“Las Palmas is a [book] of immersion. Here, the poet weaves an intergenerational narrative of place and play that brings voice—no, chorus—to landscapes gathered in our midst. These poems speak in tongues both necessary and innovative, where language sparks a new world irresistibly familiar.”
— Brody Parrish Craig, judge of the 2023 Omnidawn Poetry Chapbook Contest
"In the creativity of Las Palmas, we are invited to the crossroads of modal freedom both page-bound and blood oath. To a chronology of reckoning. Dreamscape is training ground; is theater of new form and decolonial instruction. A crossroads where alongside ancestry, a spear has a mathematics from the future; a dialogue in all epochs. This collection is a chronicle of a spirit casually transcendent."
— Tongo Eisen-Martin, author of "Heaven Is All Goodbyes"
"Around the ludicrous, colonial-capitalist name Puerto Rico, 'Rich Port,' Las Palmas geographizes, topographizes, hydrologizes an/other set of memorious islands, steadily adrift. These poems, brimming with 'broken' syllables and single letters that question confident meaning-making and verse-reading, as archipelagoes also tend to do, craft a benthic map of unseen affective basins. Here, the insular body—both human and more-than-human—with its dense geological and material history of privations and accretions, comes to restless rest through movements at once wanted and forced.
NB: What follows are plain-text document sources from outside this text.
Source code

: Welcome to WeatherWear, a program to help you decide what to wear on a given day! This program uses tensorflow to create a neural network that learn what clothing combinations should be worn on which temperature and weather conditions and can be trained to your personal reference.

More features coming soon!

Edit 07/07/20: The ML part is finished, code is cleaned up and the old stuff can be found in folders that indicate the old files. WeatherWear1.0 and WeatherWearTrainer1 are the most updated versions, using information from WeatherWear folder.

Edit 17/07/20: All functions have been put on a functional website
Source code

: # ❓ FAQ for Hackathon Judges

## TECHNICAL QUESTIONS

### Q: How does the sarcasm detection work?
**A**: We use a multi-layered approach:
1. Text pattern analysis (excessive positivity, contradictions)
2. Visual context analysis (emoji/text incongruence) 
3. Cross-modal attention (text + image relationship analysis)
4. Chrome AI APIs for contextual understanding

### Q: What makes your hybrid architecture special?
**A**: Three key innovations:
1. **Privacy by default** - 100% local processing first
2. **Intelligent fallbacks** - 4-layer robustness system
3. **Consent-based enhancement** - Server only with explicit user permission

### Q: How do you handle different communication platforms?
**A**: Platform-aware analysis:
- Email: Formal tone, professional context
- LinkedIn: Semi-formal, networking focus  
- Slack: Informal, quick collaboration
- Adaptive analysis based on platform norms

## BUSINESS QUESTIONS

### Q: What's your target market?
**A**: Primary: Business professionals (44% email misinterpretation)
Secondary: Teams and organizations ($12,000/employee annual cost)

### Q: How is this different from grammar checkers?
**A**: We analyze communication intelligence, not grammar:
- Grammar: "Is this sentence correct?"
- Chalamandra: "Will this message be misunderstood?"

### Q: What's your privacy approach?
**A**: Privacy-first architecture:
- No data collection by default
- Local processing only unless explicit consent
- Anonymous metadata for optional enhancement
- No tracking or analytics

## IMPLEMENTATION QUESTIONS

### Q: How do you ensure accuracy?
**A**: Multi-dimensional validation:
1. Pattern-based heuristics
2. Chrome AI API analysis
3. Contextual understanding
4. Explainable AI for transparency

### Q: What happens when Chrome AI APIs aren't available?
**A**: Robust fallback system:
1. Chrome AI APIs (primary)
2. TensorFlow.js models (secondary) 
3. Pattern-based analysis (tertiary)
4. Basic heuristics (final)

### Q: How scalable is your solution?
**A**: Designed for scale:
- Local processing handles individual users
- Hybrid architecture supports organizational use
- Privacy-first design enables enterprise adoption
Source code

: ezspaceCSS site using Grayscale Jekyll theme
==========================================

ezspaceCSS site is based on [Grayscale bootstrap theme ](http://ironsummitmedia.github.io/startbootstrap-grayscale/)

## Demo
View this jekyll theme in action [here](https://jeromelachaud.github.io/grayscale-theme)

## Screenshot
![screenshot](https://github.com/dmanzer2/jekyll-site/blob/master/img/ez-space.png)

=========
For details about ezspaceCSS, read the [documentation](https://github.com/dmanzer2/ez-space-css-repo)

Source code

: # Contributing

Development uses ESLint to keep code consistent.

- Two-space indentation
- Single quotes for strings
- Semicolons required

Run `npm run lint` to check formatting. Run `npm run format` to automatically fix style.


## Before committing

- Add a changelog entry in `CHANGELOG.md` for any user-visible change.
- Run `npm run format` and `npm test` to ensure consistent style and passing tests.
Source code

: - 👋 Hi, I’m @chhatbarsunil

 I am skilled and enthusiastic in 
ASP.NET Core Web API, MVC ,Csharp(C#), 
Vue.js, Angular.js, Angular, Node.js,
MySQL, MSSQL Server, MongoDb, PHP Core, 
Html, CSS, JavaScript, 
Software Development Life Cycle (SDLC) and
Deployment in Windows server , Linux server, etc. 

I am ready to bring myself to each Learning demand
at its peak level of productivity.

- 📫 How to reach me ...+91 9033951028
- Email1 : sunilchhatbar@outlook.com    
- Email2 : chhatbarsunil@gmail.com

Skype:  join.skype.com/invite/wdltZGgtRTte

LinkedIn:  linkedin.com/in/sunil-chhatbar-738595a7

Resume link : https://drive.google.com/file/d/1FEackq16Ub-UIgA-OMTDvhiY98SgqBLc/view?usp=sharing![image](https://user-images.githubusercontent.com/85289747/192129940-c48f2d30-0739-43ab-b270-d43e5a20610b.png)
As with William Carlos Williams’s indomitable mother from Mayagüez, the poet’s madre, tía, hermanas, and abuela, to whom the book is dedicated, constitute an unshakeable chord, if not umbilical then submarinely mountainous, connecting Borikén’s sovereign longing to that of all hyper-exploited islands refusing to forget—and to let go of each other."
— Beatriz Llenín Figueroa, author of "Affect, Archive, Archipelago: Puerto Rico’s Sovereign Caribbean Lives"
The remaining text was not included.